Structure	Bond type	E (kJ mol⁻¹)	Ei (kJ mol⁻¹)	EiHB₁ (kJ mol⁻¹)	EiHB₂ (kJ mol⁻¹)	LBO1	LBO2
Existing
PN1a	PYC–NIC	−2302406.827	−59.228	−53.482	−5.746	0.00041243	0.00004431
PN1c	PYC–NIC	−2302407.375	−59.660	−53.872	−5.788	0.00041137	0.00004420
PN1e	PYC–NIC	−2302399.513	−52.589	−48.997	−3.592	0.00040092	0.00002939
PN1f	PYC–NIC	−2302399.358	−52.422	−48.856	−3.567	0.00039970	0.00002918
PN1g	PYC–NIC	−2302399.699	−52.688	−48.922	−3.766	0.00039437	0.00003036
PN1h	PYC–NIC	−2302399.951	−52.967	−49.453	−3.513	0.00039426	0.00002801
PN2	PYC–NIC	−2302390.406	−43.681	−41.689	−1.993	0.00010208	0.00000488
PN3	NIC–NIC	−2189158.521	−62.860	−31.773	−31.087	0.00028387	0.00027774
Putative
pn	PYC–NIC	−2302418.834	−70.015	−48.207	−21.808	0.00063132	0.00028560
pp	PYC–PYC	−2415676.969	−75.199	−37.634	−37.566	0.00064995	0.00064877
nn1	NIC–NIC	−2189129.349	−37.365	−35.748	−0.890	0.00006986	0.00000174
nn2	NIC–NIC	−2189153.904	−58.078	−29.203	−28.875	0.00006428	0.00006356
nn3	NIC–NIC	−2189112.753	−20.616	−15.919	−4.696	0.00001044	0.00000308
nn4	NIC–NIC	−2189147.781	−52.511	−25.756	−21.051	0.00007220	0.00005901
nn5	NIC–NIC	−2189135.214	−41.359	−34.785	−6.575	0.00020073	0.00003794

3.3 Chemical reactivity

Chemical reactivity is mainly expressed as the highest occupied/lowest unoccupied molecular orbital (HOMO–LUMO), both of which form the frontier molecular orbital. HOMO, associated with the ionization potential, reflects the ability of the species to donate electrons. On the other hand, in terms of electron affinity, LUMO reflects the ability to accept electrons. Both are considered significant to determine the reactivity and stability of the molecule calculated by the energy gap descriptor. In addition, there are various other supporting descriptors, such as hardness (η), softness (S), chemical potential (μ), electronegativity (χ), and electrophilicity index (ω). The hardness and softness descriptors are closely related to the energy gap. A stable molecule will have a large energy gap and hardness with low softness. On the contrary, a less stable molecule tends to have higher softness with a small energy gap and hardness [25]. Nevertheless, those chemical reactivity descriptors of PYCNIC do not specifically demonstrate the superiority of the existing conformation over the putative one (Figure 2).

Figure 2

HOMO and LUMO view of existing PYCNIC conformation.

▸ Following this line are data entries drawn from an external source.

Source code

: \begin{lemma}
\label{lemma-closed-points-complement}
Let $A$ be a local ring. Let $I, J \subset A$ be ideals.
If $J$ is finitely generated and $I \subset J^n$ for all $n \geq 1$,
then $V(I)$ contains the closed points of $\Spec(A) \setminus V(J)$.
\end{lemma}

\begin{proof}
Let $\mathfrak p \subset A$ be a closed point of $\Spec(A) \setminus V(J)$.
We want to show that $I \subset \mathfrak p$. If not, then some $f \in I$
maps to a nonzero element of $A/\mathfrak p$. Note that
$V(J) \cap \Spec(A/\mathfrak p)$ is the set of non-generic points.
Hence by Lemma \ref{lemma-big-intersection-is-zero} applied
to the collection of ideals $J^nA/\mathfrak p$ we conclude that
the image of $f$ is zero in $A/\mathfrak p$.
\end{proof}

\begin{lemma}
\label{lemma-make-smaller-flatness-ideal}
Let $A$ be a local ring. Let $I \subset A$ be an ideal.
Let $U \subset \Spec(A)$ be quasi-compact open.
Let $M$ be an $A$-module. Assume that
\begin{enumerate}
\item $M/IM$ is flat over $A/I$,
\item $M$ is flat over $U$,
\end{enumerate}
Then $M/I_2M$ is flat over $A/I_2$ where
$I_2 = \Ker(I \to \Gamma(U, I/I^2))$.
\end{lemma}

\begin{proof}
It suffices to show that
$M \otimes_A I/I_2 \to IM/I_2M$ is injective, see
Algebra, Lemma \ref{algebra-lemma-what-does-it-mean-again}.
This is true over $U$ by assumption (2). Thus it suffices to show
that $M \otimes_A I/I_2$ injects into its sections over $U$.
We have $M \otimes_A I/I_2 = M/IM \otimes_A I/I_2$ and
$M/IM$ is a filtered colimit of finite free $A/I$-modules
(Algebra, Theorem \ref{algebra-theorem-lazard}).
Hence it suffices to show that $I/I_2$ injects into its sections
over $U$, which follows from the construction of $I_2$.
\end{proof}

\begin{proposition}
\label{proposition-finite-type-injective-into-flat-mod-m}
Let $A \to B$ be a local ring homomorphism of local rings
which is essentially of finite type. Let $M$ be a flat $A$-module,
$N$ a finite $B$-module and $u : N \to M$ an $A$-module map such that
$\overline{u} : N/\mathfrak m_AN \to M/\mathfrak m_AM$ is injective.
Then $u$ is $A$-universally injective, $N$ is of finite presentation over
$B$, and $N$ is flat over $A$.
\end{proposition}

The pp conformation had the best energy gap, hardness, and softness with −6.1655, 3.0828, and 0.1622 eV, respectively, and this was much better than the existing conformation. There is no linear relationship to describe the advantages of being an existing conformation. Therefore, the stability according to those descriptors cannot be used to show the superiority of the existing conformation. Even Table S3 shows that the putative conformations are more stable than the existing ones. Chemical reactivity descriptors may only represent the overall stability of a specific structure, such as the base, salt, and cocrystal forms [25,26]. However, these descriptors cannot explain the preference for PYCNIC cocrystal formation to their homomolecular constituent.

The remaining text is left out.